> Work instruction: Your reply should reproduce each record precisely as written.

Collected data:
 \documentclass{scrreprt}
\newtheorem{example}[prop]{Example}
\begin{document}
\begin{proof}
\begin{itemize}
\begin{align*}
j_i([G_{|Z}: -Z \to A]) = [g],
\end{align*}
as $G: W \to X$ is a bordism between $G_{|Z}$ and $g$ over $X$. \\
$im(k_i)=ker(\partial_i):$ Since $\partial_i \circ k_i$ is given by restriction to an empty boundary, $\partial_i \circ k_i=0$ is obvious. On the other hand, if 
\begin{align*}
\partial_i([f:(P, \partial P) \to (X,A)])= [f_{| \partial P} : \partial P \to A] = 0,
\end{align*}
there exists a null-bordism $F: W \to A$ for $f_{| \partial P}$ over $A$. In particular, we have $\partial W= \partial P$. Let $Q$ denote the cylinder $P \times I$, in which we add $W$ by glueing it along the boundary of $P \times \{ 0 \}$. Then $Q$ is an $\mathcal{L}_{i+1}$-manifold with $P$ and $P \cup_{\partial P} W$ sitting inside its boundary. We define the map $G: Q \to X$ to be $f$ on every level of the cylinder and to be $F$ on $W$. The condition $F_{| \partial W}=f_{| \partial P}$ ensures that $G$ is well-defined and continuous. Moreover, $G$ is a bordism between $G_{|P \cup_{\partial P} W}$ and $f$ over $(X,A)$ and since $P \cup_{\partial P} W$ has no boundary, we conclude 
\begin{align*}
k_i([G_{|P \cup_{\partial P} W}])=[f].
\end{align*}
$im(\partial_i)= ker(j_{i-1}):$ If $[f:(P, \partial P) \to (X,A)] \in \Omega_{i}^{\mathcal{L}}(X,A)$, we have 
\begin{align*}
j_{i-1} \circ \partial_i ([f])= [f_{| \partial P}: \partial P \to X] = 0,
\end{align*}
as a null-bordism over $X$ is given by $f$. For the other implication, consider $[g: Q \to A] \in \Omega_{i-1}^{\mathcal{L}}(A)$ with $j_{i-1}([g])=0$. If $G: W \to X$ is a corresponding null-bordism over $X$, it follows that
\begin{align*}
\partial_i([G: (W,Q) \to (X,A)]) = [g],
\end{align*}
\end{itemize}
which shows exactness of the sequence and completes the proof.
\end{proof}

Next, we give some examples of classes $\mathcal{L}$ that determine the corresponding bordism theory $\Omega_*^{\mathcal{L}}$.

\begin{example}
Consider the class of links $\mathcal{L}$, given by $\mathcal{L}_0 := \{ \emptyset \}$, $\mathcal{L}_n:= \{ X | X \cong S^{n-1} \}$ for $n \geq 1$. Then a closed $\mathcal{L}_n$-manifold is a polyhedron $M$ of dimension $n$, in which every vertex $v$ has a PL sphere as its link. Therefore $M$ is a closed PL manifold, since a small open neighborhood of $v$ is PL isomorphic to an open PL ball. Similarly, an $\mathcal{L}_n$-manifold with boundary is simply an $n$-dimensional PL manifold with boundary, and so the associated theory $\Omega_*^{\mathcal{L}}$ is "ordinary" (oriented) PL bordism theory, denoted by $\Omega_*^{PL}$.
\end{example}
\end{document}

> Answer box:
 \documentclass{scrreprt}
\newtheorem{example}[prop]{Example}
\begin{document}
\begin{proof}
\begin{itemize}
\begin{align*}
j_i([G_{|Z}: -Z \to A]) = [g],
\end{align*}
as $G: W \to X$ is a bordism between $G_{|Z}$ and $g$ over $X$. \\
$im(k_i)=ker(\partial_i):$ Since $\partial_i \circ k_i$ is given by restriction to an empty boundary, $\partial_i \circ k_i=0$ is obvious. On the other hand, if 
\begin{align*}
\partial_i([f:(P, \partial P) \to (X,A)])= [f_{| \partial P} : \partial P \to A] = 0,
\end{align*}
there exists a null-bordism $F: W \to A$ for $f_{| \partial P}$ over $A$. In particular, we have $\partial W= \partial P$. Let $Q$ denote the cylinder $P \times I$, in which we add $W$ by glueing it along the boundary of $P \times \{ 0 \}$. Then $Q$ is an $\mathcal{L}_{i+1}$-manifold with $P$ and $P \cup_{\partial P} W$ sitting inside its boundary. We define the map $G: Q \to X$ to be $f$ on every level of the cylinder and to be $F$ on $W$. The condition $F_{| \partial W}=f_{| \partial P}$ ensures that $G$ is well-defined and continuous. Moreover, $G$ is a bordism between $G_{|P \cup_{\partial P} W}$ and $f$ over $(X,A)$ and since $P \cup_{\partial P} W$ has no boundary, we conclude 
\begin{align*}
k_i([G_{|P \cup_{\partial P} W}])=[f].
\end{align*}
$im(\partial_i)= ker(j_{i-1}):$ If $[f:(P, \partial P) \to (X,A)] \in \Omega_{i}^{\mathcal{L}}(X,A)$, we have 
\begin{align*}
j_{i-1} \circ \partial_i ([f])= [f_{| \partial P}: \partial P \to X] = 0,
\end{align*}
as a null-bordism over $X$ is given by $f$. For the other implication, consider $[g: Q \to A] \in \Omega_{i-1}^{\mathcal{L}}(A)$ with $j_{i-1}([g])=0$. If $G: W \to X$ is a corresponding null-bordism over $X$, it follows that
\begin{align*}
\partial_i([G: (W,Q) \to (X,A)]) = [g],
\end{align*}
\end{itemize}
which shows exactness of the sequence and completes the proof.
\end{proof}

Next, we give some examples of classes $\mathcal{L}$ that determine the corresponding bordism theory $\Omega_*^{\mathcal{L}}$.

\begin{example}
Consider the class of links $\mathcal{L}$, given by $\mathcal{L}_0 := \{ \emptyset \}$, $\mathcal{L}_n:= \{ X | X \cong S^{n-1} \}$ for $n \geq 1$. Then a closed $\mathcal{L}_n$-manifold is a polyhedron $M$ of dimension $n$, in which every vertex $v$ has a PL sphere as its link. Therefore $M$ is a closed PL manifold, since a small open neighborhood of $v$ is PL isomorphic to an open PL ball. Similarly, an $\mathcal{L}_n$-manifold with boundary is simply an $n$-dimensional PL manifold with boundary, and so the associated theory $\Omega_*^{\mathcal{L}}$ is "ordinary" (oriented) PL bordism theory, denoted by $\Omega_*^{PL}$.
\end{example}
\end{document}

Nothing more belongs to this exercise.